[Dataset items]
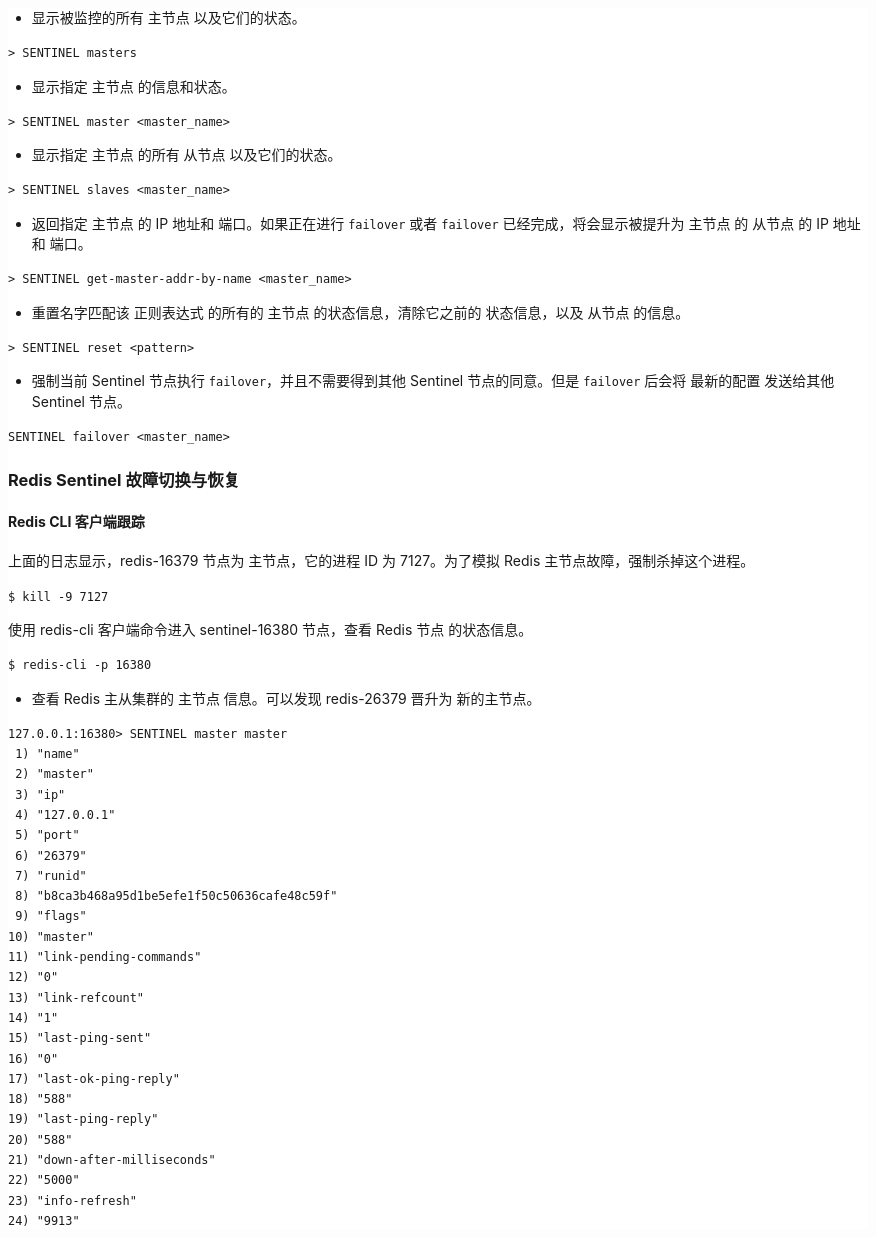 * 显示被监控的所有 主节点 以及它们的状态。
```shell
> SENTINEL masters
```

* 显示指定 主节点 的信息和状态。
```shell
> SENTINEL master <master_name>
```

* 显示指定 主节点 的所有 从节点 以及它们的状态。
```shell
> SENTINEL slaves <master_name>
```

* 返回指定 主节点 的 IP 地址和 端口。如果正在进行 `failover` 或者 `failover` 已经完成，将会显示被提升为 主节点 的 从节点 的 IP 地址和 端口。
```shell
> SENTINEL get-master-addr-by-name <master_name>
```

* 重置名字匹配该 正则表达式 的所有的 主节点 的状态信息，清除它之前的 状态信息，以及 从节点 的信息。
```shell
> SENTINEL reset <pattern>
```

* 强制当前 Sentinel 节点执行 `failover`，并且不需要得到其他 Sentinel 节点的同意。但是 `failover` 后会将 最新的配置 发送给其他 Sentinel 节点。
```shell
SENTINEL failover <master_name>
```

### Redis Sentinel 故障切换与恢复
#### Redis CLI 客户端跟踪
上面的日志显示，redis-16379 节点为 主节点，它的进程 ID 为 7127。为了模拟 Redis 主节点故障，强制杀掉这个进程。
```shell
$ kill -9 7127
```

使用 redis-cli 客户端命令进入 sentinel-16380 节点，查看 Redis 节点 的状态信息。
```shell
$ redis-cli -p 16380
```

* 查看 Redis 主从集群的 主节点 信息。可以发现 redis-26379 晋升为 新的主节点。

```shell
127.0.0.1:16380> SENTINEL master master
 1) "name"
 2) "master"
 3) "ip"
 4) "127.0.0.1"
 5) "port"
 6) "26379"
 7) "runid"
 8) "b8ca3b468a95d1be5efe1f50c50636cafe48c59f"
 9) "flags"
10) "master"
11) "link-pending-commands"
12) "0"
13) "link-refcount"
14) "1"
15) "last-ping-sent"
16) "0"
17) "last-ok-ping-reply"
18) "588"
19) "last-ping-reply"
20) "588"
21) "down-after-milliseconds"
22) "5000"
23) "info-refresh"
24) "9913"
```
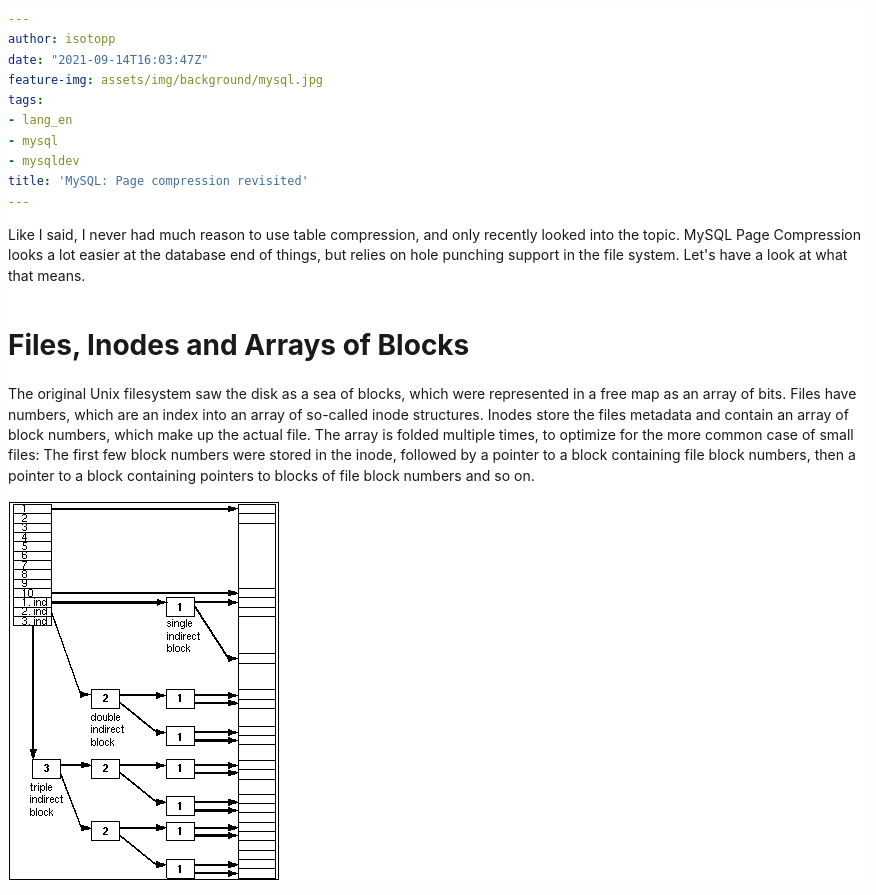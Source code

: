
 ```yaml
---
author: isotopp
date: "2021-09-14T16:03:47Z"
feature-img: assets/img/background/mysql.jpg
tags:
- lang_en
- mysql
- mysqldev
title: 'MySQL: Page compression revisited'
---
```

Like I said, I never had much reason to use table compression, and only recently looked into the topic.
MySQL Page Compression looks a lot easier at the database end of things, but relies on hole punching support in the file system.
Let's have a look at what that means.

# Files, Inodes and Arrays of Blocks

The original Unix filesystem saw the disk as a sea of blocks, which were represented in a free map as an array of bits.
Files have numbers, which are an index into an array of so-called inode structures.
Inodes store the files metadata and contain an array of block numbers, which make up the actual file.
The array is folded multiple times, to optimize for the more common case of small files:
The first few block numbers were stored in the inode, followed by a pointer to a block containing file block numbers, then a pointer to a block containing pointers to blocks of file block numbers and so on.

![](/uploads/2021/09/filestructure.png)

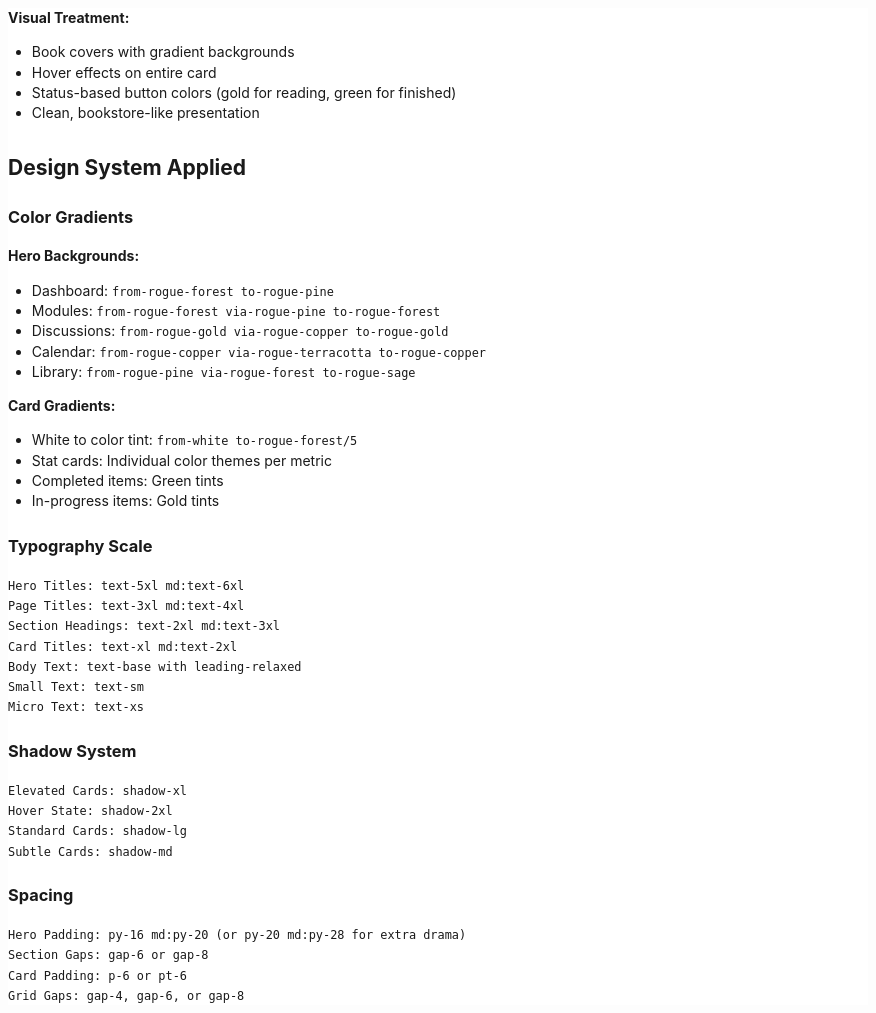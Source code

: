 **Visual Treatment:**
- Book covers with gradient backgrounds
- Hover effects on entire card
- Status-based button colors (gold for reading, green for finished)
- Clean, bookstore-like presentation

## Design System Applied

### Color Gradients

**Hero Backgrounds:**
- Dashboard: `from-rogue-forest to-rogue-pine`
- Modules: `from-rogue-forest via-rogue-pine to-rogue-forest`
- Discussions: `from-rogue-gold via-rogue-copper to-rogue-gold`
- Calendar: `from-rogue-copper via-rogue-terracotta to-rogue-copper`
- Library: `from-rogue-pine via-rogue-forest to-rogue-sage`

**Card Gradients:**
- White to color tint: `from-white to-rogue-forest/5`
- Stat cards: Individual color themes per metric
- Completed items: Green tints
- In-progress items: Gold tints

### Typography Scale

```
Hero Titles: text-5xl md:text-6xl
Page Titles: text-3xl md:text-4xl
Section Headings: text-2xl md:text-3xl
Card Titles: text-xl md:text-2xl
Body Text: text-base with leading-relaxed
Small Text: text-sm
Micro Text: text-xs
```

### Shadow System

```
Elevated Cards: shadow-xl
Hover State: shadow-2xl
Standard Cards: shadow-lg
Subtle Cards: shadow-md
```

### Spacing

```
Hero Padding: py-16 md:py-20 (or py-20 md:py-28 for extra drama)
Section Gaps: gap-6 or gap-8
Card Padding: p-6 or pt-6
Grid Gaps: gap-4, gap-6, or gap-8
```
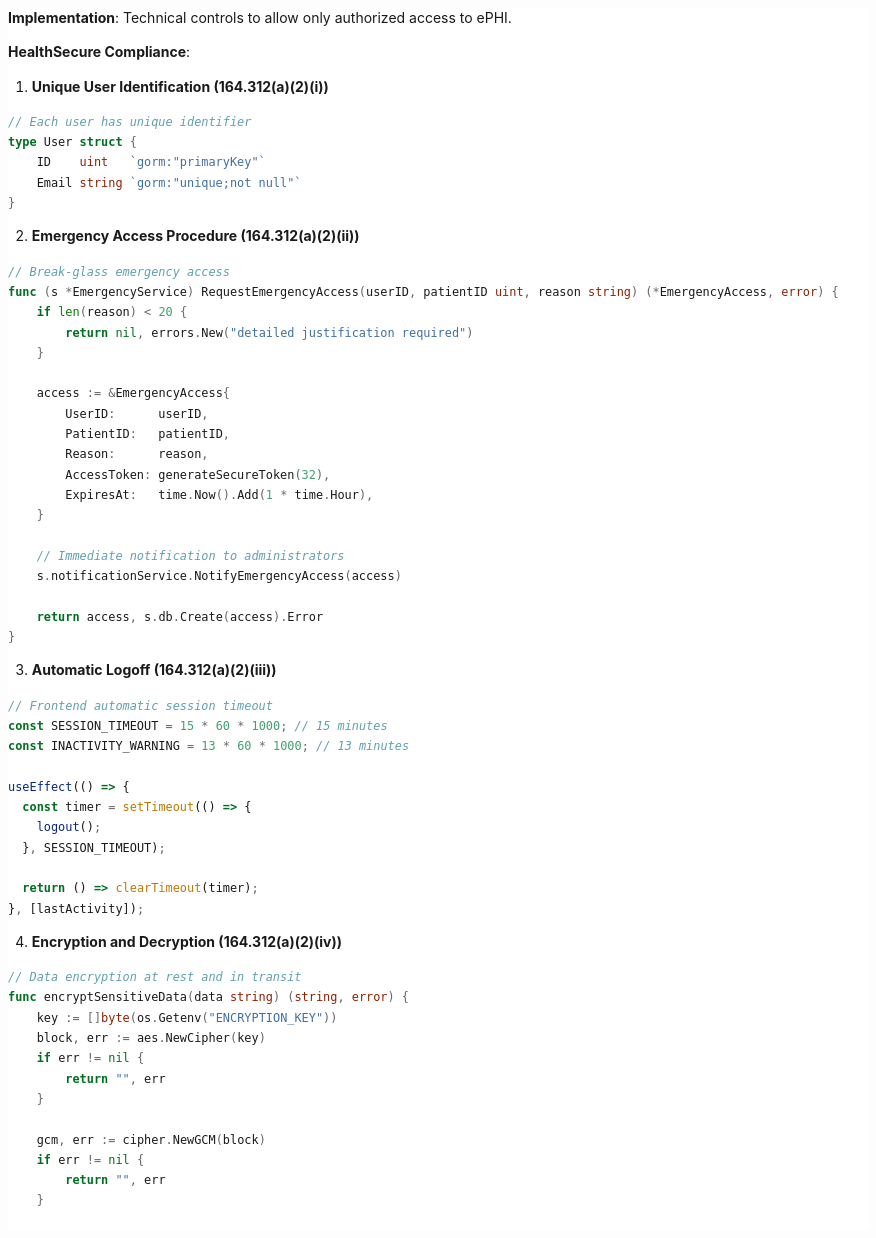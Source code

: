 **Implementation**: Technical controls to allow only authorized access to ePHI.

**HealthSecure Compliance**:

1. **Unique User Identification (164.312(a)(2)(i))**
```go
// Each user has unique identifier
type User struct {
    ID    uint   `gorm:"primaryKey"`
    Email string `gorm:"unique;not null"`
}
```

2. **Emergency Access Procedure (164.312(a)(2)(ii))**
```go
// Break-glass emergency access
func (s *EmergencyService) RequestEmergencyAccess(userID, patientID uint, reason string) (*EmergencyAccess, error) {
    if len(reason) < 20 {
        return nil, errors.New("detailed justification required")
    }
    
    access := &EmergencyAccess{
        UserID:      userID,
        PatientID:   patientID,
        Reason:      reason,
        AccessToken: generateSecureToken(32),
        ExpiresAt:   time.Now().Add(1 * time.Hour),
    }
    
    // Immediate notification to administrators
    s.notificationService.NotifyEmergencyAccess(access)
    
    return access, s.db.Create(access).Error
}
```

3. **Automatic Logoff (164.312(a)(2)(iii))**
```javascript
// Frontend automatic session timeout
const SESSION_TIMEOUT = 15 * 60 * 1000; // 15 minutes
const INACTIVITY_WARNING = 13 * 60 * 1000; // 13 minutes

useEffect(() => {
  const timer = setTimeout(() => {
    logout();
  }, SESSION_TIMEOUT);
  
  return () => clearTimeout(timer);
}, [lastActivity]);
```

4. **Encryption and Decryption (164.312(a)(2)(iv))**
```go
// Data encryption at rest and in transit
func encryptSensitiveData(data string) (string, error) {
    key := []byte(os.Getenv("ENCRYPTION_KEY"))
    block, err := aes.NewCipher(key)
    if err != nil {
        return "", err
    }
    
    gcm, err := cipher.NewGCM(block)
    if err != nil {
        return "", err
    }
    
```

** Required work **
For the word "func", find every line in the data that holds it and copy that line.

** Completed exercise **
func (s *EmergencyService) RequestEmergencyAccess(userID, patientID uint, reason string) (*EmergencyAccess, error) {
func encryptSensitiveData(data string) (string, error) {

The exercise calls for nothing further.